Когда я пришла в себя, надо мной нависали три головы — одна мужская и две гадючьи. В смысле Машкина и Танькина. На мужской голове красовалась милицейская шапка, на лице — голубые глаза, усы, массивный нос и — слава богу- не толстые губы.
Машку и Таньку чего описывать, две сущедуры, одна мелкая, вторая огромная.
Пришло время оценить свои потери. Я провела языком по зубам- хвала яйцам, все на месте. Глаза тоже открываются и видят — вроде оба. А вот лоб…
Я застонала.
— Лежите, не шевелитесь, скорая уже едет, — служивый положил руку мне на плечо.
«Хм, приятно!» — подумалось мне.
Рука у него была мягкая, теплая, но сильная. Но он был вовсе не похож на того, кто мне снился.
Я все-таки поднялась и села. Голова поплыла.
— Ты чего не открывала, курица безмозглая? — завопила Машка. Танька схватила ее за плечи, как будто она сейчас нападет на меня.
— Мы уже что только не передумали! На работе тебя нет, дома темно, Малек сказала, что вы поругались и теперь ты ее специально разводишь на переживания, чтобы она пришла. Дура-то еще малолетняя! — орала Машка, отпихивая (безрезультатно) Таньку. — Мы подумали, ты тут повесилась, с тебя станется!
Я сморщилась и приложила руку ко лбу.
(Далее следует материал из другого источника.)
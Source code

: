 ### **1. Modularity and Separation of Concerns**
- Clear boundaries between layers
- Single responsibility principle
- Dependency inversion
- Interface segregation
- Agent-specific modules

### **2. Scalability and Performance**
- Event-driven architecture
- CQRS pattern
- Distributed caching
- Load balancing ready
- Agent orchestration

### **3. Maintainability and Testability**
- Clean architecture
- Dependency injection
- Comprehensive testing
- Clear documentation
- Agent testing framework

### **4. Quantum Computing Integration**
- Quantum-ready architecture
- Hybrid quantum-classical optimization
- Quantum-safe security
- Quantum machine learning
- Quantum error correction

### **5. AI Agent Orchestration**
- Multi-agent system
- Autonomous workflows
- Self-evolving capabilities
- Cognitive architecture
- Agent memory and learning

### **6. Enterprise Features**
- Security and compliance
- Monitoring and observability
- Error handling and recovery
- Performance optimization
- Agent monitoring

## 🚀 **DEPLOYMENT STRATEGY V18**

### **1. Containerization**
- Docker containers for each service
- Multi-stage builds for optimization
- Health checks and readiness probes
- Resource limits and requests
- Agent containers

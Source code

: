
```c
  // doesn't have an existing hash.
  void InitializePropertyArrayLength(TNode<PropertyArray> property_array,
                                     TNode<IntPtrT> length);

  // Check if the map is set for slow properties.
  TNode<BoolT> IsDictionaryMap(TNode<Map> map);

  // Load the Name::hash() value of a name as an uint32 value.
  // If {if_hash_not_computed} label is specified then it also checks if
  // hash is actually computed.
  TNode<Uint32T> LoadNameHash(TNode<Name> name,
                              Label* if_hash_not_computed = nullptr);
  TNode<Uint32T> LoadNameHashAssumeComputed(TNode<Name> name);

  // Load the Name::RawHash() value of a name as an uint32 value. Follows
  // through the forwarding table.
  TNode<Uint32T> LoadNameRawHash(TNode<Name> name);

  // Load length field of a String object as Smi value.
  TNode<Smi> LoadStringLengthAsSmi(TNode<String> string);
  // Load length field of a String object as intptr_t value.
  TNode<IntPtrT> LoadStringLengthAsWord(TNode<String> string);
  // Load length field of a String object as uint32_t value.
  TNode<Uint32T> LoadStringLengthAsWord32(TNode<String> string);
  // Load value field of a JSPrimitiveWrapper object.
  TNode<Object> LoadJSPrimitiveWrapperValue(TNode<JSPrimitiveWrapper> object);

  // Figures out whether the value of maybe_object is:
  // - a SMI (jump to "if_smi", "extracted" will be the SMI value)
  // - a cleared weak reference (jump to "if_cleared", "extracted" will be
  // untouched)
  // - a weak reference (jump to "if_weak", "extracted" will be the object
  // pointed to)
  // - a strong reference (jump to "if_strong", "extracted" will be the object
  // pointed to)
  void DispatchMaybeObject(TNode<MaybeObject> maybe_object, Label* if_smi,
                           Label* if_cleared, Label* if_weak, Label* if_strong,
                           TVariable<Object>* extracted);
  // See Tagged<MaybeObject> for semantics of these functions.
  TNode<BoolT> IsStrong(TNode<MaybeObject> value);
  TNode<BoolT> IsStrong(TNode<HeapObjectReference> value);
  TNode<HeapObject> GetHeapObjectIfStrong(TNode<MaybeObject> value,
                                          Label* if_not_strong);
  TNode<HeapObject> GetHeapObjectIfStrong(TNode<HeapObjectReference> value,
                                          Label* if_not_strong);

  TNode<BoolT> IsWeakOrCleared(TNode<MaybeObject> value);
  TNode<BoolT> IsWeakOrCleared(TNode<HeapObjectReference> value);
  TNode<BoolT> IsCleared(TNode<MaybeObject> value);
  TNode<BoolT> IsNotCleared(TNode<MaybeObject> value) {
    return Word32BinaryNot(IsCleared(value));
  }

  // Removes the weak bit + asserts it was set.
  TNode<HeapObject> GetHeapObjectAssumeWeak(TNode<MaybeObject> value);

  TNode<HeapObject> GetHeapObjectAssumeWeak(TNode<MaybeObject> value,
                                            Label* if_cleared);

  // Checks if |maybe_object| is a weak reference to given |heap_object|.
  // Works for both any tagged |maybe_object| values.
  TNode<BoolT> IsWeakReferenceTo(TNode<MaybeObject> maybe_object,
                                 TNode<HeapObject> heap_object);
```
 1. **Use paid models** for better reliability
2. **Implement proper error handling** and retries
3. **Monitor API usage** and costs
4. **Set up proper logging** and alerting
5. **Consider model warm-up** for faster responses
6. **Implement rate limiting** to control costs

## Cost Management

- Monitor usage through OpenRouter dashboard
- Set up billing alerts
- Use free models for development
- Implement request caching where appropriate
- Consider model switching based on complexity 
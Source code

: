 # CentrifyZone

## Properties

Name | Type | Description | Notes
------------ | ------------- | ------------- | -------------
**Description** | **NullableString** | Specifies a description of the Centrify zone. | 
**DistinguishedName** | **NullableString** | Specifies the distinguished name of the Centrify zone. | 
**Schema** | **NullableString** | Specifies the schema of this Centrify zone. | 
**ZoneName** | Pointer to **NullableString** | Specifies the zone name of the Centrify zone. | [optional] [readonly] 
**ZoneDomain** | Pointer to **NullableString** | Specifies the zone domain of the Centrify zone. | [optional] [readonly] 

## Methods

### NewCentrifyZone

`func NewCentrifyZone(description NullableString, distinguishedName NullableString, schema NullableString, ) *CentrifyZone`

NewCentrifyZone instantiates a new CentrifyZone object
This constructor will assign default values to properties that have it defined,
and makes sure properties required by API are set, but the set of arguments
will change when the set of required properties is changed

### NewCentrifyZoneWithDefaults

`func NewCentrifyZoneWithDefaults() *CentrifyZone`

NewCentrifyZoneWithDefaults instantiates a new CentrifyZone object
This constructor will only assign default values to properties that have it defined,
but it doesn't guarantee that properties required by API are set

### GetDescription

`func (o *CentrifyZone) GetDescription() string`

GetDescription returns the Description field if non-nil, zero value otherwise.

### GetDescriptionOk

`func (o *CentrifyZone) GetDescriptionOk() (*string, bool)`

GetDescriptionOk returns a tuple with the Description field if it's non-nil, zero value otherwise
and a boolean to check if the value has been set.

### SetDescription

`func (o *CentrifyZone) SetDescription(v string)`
Ого! Вот это шишак!
— У тебя что, ноги отсохли?! — вопила Машка. Теперь и мент ее тоже держал. — Не могла прийти ко мне, все рассказать?! Я бы первая эту паршивку ремнем отдубасила!
В подъезде нарисовались сразу трое — два медика со скорой и Маля.
Увидев меня, дочь застыла на мгновенье, глаза ее округлились, наполнились слезами и через миг пролились бурным водопадом.
— Мама! Мамочка! — кинулась она ко мне, такая маленькая и беззащитная, что я сама разревелась, обняла ее и раскачивала, будто баюкая, и гладила ее каштановый хвостик.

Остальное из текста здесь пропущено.